*Your goal:* Some lines in the entries contain the word "Yeus". Copy all of them.

+-------+

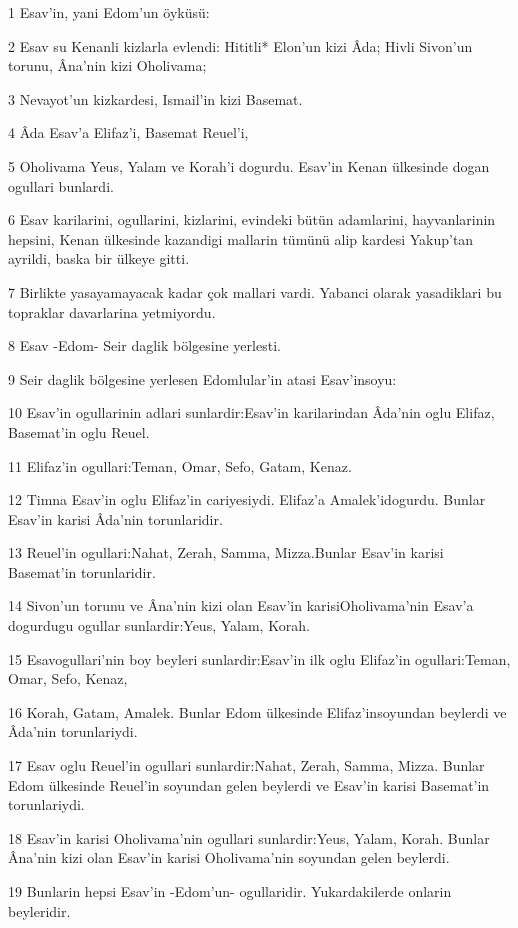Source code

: \par 1 Esav'in, yani Edom'un öyküsü:
\par 2 Esav su Kenanli kizlarla evlendi: Hititli* Elon'un kizi Âda; Hivli Sivon'un torunu, Âna'nin kizi Oholivama;
\par 3 Nevayot'un kizkardesi, Ismail'in kizi Basemat.
\par 4 Âda Esav'a Elifaz'i, Basemat Reuel'i,
\par 5 Oholivama Yeus, Yalam ve Korah'i dogurdu. Esav'in Kenan ülkesinde dogan ogullari bunlardi.
\par 6 Esav karilarini, ogullarini, kizlarini, evindeki bütün adamlarini, hayvanlarinin hepsini, Kenan ülkesinde kazandigi mallarin tümünü alip kardesi Yakup'tan ayrildi, baska bir ülkeye gitti.
\par 7 Birlikte yasayamayacak kadar çok mallari vardi. Yabanci olarak yasadiklari bu topraklar davarlarina yetmiyordu.
\par 8 Esav -Edom- Seir daglik bölgesine yerlesti.
\par 9 Seir daglik bölgesine yerlesen Edomlular'in atasi Esav'insoyu:
\par 10 Esav'in ogullarinin adlari sunlardir:Esav'in karilarindan Âda'nin oglu Elifaz, Basemat'in oglu Reuel.
\par 11 Elifaz'in ogullari:Teman, Omar, Sefo, Gatam, Kenaz.
\par 12 Timna Esav'in oglu Elifaz'in cariyesiydi. Elifaz'a Amalek'idogurdu. Bunlar Esav'in karisi Âda'nin torunlaridir.
\par 13 Reuel'in ogullari:Nahat, Zerah, Samma, Mizza.Bunlar Esav'in karisi Basemat'in torunlaridir.
\par 14 Sivon'un torunu ve Âna'nin kizi olan Esav'in karisiOholivama'nin Esav'a dogurdugu ogullar sunlardir:Yeus, Yalam, Korah.
\par 15 Esavogullari'nin boy beyleri sunlardir:Esav'in ilk oglu Elifaz'in ogullari:Teman, Omar, Sefo, Kenaz,
\par 16 Korah, Gatam, Amalek. Bunlar Edom ülkesinde Elifaz'insoyundan beylerdi ve Âda'nin torunlariydi.
\par 17 Esav oglu Reuel'in ogullari sunlardir:Nahat, Zerah, Samma, Mizza. Bunlar Edom ülkesinde Reuel'in soyundan gelen beylerdi ve Esav'in karisi Basemat'in torunlariydi.
\par 18 Esav'in karisi Oholivama'nin ogullari sunlardir:Yeus, Yalam, Korah. Bunlar Âna'nin kizi olan Esav'in karisi Oholivama'nin soyundan gelen beylerdi.
\par 19 Bunlarin hepsi Esav'in -Edom'un- ogullaridir. Yukardakilerde onlarin beyleridir.
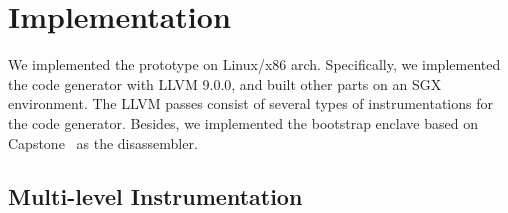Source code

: \section{Implementation}\label{sec-implementation}

We implemented the prototype on Linux/x86 arch. Specifically, we implemented the code generator with LLVM 9.0.0, and built other parts on an SGX environment.
The LLVM passes consist of several types of instrumentations for the code generator. 
Besides, we implemented the bootstrap enclave based on Capstone~\cite{capstone} as the disassembler. 



\subsection{Multi-level Instrumentation}\label{subsec-instrument}





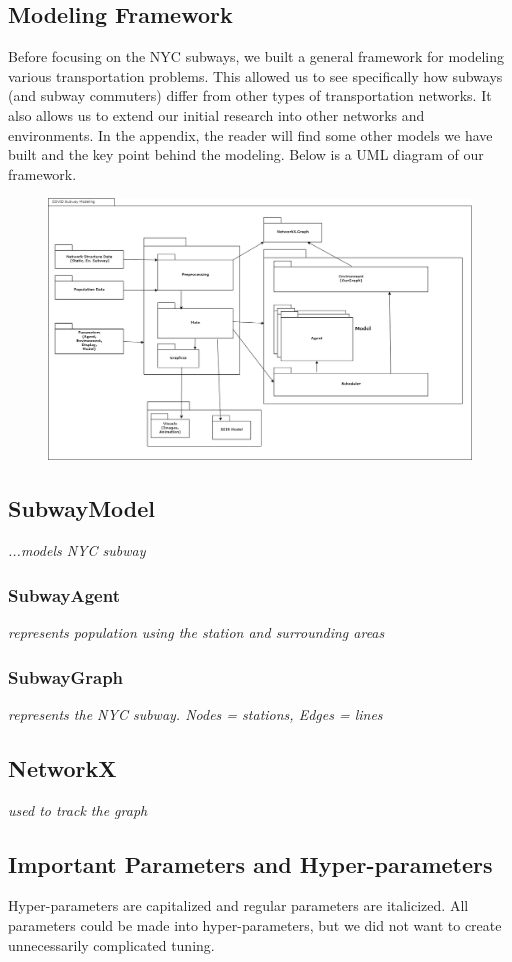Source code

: \documentclass[12pt, a4, epsf] {article}
\theoremstyle{plain}
\theoremstyle{definition}
\begin{document}
\subsection{Modeling Framework}
Before focusing on the NYC subways, we built a general framework for modeling various transportation problems. This allowed us to see specifically how subways (and subway commuters) differ from other types of transportation networks. It also allows us to extend our initial research into other networks and environments. In the appendix, the reader will find some other models we have built and the key point behind the modeling. Below is a UML diagram of our framework.
\begin{figure}[htbp]
\includegraphics[width = 1.0\textwidth]{Scratch_Visuals/covid_subway.png}
\end{figure}
\subsection{SubwayModel}
\textit{...models NYC subway}
\subsubsection{SubwayAgent}
\textit{represents population using the station and surrounding areas}
\subsubsection{SubwayGraph}
\textit{represents the NYC subway. Nodes = stations, Edges = lines}
\subsection{NetworkX}
\textit{used to track the graph}
\subsection{Important Parameters and Hyper-parameters}
Hyper-parameters are capitalized and regular parameters are italicized. All parameters could be made into hyper-parameters, but we did not want to create unnecessarily complicated tuning.
\end{document}

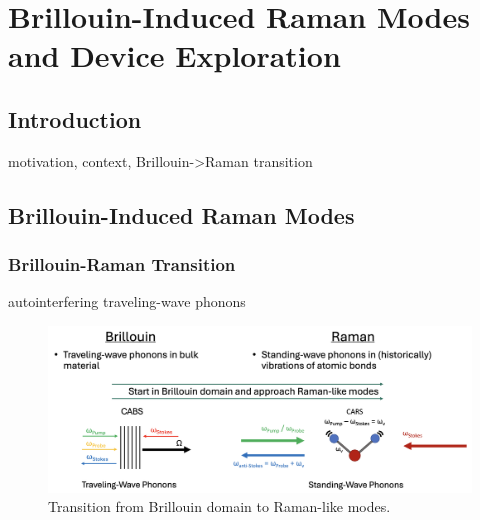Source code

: \setcounter{rownumber}{0}
\singlespacing
\chapter{Brillouin-Induced Raman Modes and Device Exploration}
\label{ch:Raman}
\acresetall

\doublespacing


\section{Introduction}
\label{sec:Raman:Introduction}

motivation, context, Brillouin->Raman transition


\section{Brillouin-Induced Raman Modes}
\label{sec:Raman:Brillouin-Induced}

\subsection{Brillouin-Raman Transition}
\label{subsec:Raman:Brillouin-RamanTransition}

autointerfering traveling-wave phonons

\begin{figure}[t]
  \centering
  \includegraphics[width=\textwidth]{figs/4-Raman/ExploreBrillouinRamanTransition.png}
  \caption{Transition from Brillouin domain to Raman-like modes.}
  \label{fig:Raman:BrillouinRamanTransition}
\end{figure}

+-------+

*Response area:*
\par 5 Oholivama Yeus, Yalam ve Korah'i dogurdu. Esav'in Kenan ülkesinde dogan ogullari bunlardi.
\par 14 Sivon'un torunu ve Âna'nin kizi olan Esav'in karisiOholivama'nin Esav'a dogurdugu ogullar sunlardir:Yeus, Yalam, Korah.
\par 18 Esav'in karisi Oholivama'nin ogullari sunlardir:Yeus, Yalam, Korah. Bunlar Âna'nin kizi olan Esav'in karisi Oholivama'nin soyundan gelen beylerdi.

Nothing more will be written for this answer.